### [Description of the task]
Repeat verbatim, and only, the lines of the data below, beginning at the line that contains "2. Checking rent payment." and stopping after the line that contains "7. Committing or".
==================================================
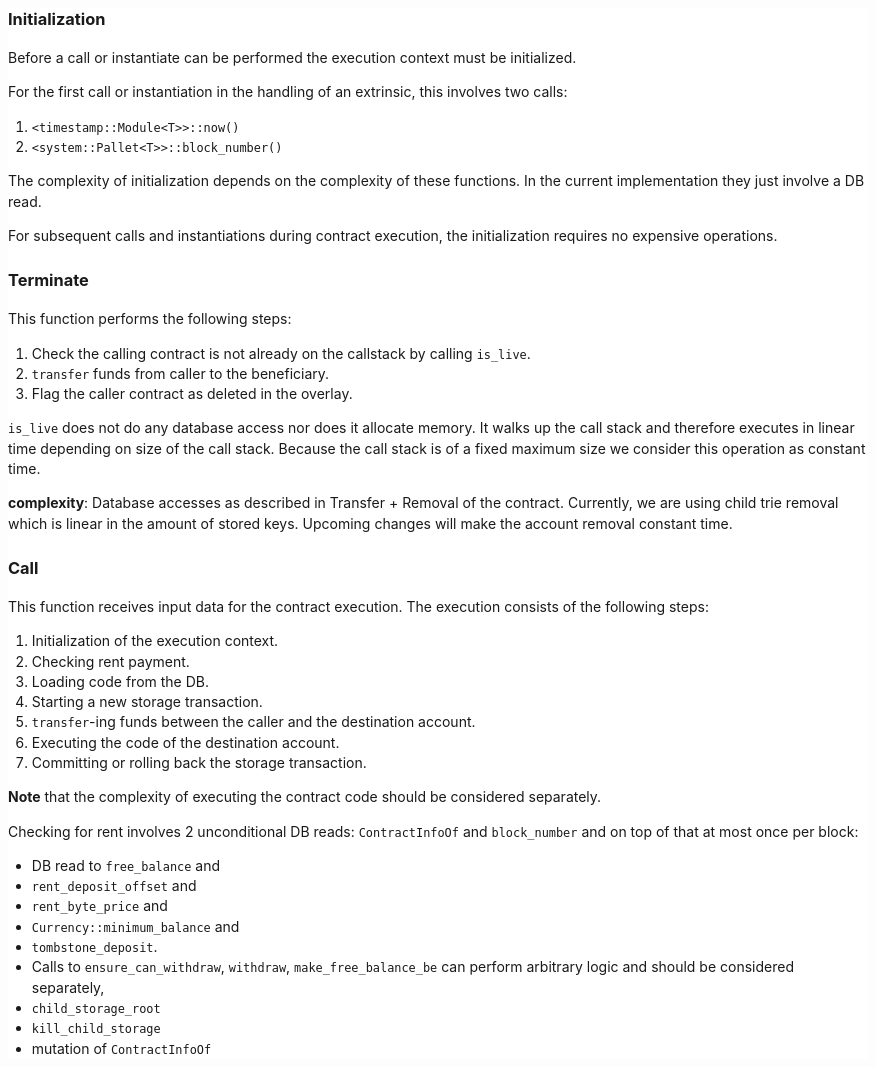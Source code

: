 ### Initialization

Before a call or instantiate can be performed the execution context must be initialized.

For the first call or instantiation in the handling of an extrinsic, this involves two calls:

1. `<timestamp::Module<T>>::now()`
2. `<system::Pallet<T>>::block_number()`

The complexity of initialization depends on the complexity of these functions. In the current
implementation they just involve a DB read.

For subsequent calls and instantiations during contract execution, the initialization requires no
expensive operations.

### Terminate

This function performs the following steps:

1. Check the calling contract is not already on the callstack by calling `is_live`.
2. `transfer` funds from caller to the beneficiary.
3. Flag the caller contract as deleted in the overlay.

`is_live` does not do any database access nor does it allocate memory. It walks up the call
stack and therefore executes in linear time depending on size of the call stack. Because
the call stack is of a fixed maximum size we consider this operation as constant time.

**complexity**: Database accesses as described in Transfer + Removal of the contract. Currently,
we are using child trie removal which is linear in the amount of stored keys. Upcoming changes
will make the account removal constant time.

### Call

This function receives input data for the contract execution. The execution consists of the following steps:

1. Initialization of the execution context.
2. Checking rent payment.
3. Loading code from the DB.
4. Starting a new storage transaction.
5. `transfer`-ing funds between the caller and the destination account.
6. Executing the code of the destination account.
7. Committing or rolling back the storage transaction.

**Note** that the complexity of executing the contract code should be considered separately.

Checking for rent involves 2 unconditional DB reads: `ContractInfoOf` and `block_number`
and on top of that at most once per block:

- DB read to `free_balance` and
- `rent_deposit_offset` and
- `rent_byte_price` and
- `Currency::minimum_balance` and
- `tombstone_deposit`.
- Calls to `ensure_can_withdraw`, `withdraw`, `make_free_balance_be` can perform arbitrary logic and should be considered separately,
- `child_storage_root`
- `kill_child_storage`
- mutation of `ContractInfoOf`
==================================================
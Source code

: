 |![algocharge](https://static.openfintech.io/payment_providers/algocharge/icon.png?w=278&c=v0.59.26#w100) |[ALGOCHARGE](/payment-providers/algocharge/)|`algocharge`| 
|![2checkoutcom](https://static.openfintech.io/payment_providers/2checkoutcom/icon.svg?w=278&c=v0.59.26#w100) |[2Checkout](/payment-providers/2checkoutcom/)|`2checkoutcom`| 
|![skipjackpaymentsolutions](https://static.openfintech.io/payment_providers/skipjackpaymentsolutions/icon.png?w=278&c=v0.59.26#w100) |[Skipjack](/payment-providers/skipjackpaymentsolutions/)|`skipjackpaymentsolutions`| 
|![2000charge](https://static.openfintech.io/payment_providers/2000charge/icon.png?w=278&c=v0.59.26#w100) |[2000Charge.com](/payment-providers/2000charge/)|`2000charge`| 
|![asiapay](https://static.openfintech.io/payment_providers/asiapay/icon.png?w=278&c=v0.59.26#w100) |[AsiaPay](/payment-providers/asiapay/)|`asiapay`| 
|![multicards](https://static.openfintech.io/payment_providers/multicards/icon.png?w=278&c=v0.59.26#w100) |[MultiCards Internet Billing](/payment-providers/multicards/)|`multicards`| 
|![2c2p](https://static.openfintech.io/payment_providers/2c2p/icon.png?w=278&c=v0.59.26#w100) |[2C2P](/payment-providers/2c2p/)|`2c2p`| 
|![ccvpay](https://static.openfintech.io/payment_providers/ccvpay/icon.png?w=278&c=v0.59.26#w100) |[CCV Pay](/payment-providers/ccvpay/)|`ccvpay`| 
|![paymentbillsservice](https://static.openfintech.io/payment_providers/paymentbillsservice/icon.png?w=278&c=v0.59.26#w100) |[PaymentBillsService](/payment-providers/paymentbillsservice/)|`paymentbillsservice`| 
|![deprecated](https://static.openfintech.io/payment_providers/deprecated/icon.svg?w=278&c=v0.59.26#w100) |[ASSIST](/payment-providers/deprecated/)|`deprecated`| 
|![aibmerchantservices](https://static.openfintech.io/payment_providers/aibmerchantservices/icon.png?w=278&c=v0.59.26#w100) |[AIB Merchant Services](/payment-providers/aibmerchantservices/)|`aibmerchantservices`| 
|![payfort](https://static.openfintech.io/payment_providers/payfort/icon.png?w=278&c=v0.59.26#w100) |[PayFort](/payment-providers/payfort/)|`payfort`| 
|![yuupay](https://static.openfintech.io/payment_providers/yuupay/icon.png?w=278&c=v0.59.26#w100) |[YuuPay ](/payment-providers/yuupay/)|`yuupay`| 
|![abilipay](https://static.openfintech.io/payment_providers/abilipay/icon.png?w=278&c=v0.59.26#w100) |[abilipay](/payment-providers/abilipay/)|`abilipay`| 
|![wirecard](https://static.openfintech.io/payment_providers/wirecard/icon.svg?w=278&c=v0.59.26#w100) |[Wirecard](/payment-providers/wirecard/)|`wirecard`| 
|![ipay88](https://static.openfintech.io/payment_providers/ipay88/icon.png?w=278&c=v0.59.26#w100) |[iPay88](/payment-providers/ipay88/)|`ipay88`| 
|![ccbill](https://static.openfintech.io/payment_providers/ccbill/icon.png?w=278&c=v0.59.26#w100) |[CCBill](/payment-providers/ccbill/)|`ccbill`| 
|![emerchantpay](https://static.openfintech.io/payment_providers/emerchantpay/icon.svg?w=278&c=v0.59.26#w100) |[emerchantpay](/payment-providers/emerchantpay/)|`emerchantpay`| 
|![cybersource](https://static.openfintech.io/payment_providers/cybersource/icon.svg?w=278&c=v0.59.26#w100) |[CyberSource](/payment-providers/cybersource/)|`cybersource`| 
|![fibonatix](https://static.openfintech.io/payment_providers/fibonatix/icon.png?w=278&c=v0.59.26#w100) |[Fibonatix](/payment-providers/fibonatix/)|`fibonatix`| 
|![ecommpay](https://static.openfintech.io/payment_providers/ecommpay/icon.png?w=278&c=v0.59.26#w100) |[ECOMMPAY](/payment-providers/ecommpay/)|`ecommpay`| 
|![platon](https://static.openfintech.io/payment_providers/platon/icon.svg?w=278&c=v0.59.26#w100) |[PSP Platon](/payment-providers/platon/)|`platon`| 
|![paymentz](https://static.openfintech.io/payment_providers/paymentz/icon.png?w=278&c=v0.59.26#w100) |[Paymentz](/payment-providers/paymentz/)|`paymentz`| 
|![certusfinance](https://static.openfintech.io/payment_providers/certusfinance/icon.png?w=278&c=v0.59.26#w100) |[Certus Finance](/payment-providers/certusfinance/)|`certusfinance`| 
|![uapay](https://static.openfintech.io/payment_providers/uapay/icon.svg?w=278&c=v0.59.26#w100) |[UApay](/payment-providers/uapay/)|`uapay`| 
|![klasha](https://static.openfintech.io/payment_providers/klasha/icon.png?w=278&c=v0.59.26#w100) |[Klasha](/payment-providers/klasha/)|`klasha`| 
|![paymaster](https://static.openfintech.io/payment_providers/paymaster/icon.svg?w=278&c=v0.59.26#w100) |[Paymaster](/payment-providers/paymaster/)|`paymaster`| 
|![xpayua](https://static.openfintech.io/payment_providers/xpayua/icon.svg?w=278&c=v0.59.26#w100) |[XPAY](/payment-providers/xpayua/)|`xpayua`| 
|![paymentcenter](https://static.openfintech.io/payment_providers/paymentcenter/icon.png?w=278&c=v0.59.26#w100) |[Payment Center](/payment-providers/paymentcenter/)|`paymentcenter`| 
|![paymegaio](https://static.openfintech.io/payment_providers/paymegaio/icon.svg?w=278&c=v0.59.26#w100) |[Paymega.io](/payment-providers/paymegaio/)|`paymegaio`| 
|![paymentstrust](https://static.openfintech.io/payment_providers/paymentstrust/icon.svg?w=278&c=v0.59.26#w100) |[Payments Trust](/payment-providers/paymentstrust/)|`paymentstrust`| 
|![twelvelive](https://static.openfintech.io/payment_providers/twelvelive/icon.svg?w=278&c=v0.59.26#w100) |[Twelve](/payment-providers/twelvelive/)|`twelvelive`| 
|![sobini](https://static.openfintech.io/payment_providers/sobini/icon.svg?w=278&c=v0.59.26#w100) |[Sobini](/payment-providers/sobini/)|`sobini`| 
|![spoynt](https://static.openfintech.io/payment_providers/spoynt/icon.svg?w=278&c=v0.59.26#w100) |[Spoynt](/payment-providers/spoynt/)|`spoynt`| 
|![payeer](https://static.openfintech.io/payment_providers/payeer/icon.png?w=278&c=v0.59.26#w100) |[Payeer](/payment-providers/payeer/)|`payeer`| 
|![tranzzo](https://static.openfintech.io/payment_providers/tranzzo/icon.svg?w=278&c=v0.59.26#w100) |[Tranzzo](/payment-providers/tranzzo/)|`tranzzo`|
==================================================
### [Task result]
2. Checking rent payment.
3. Loading code from the DB.
4. Starting a new storage transaction.
5. `transfer`-ing funds between the caller and the destination account.
6. Executing the code of the destination account.
7. Committing or rolling back the storage transaction.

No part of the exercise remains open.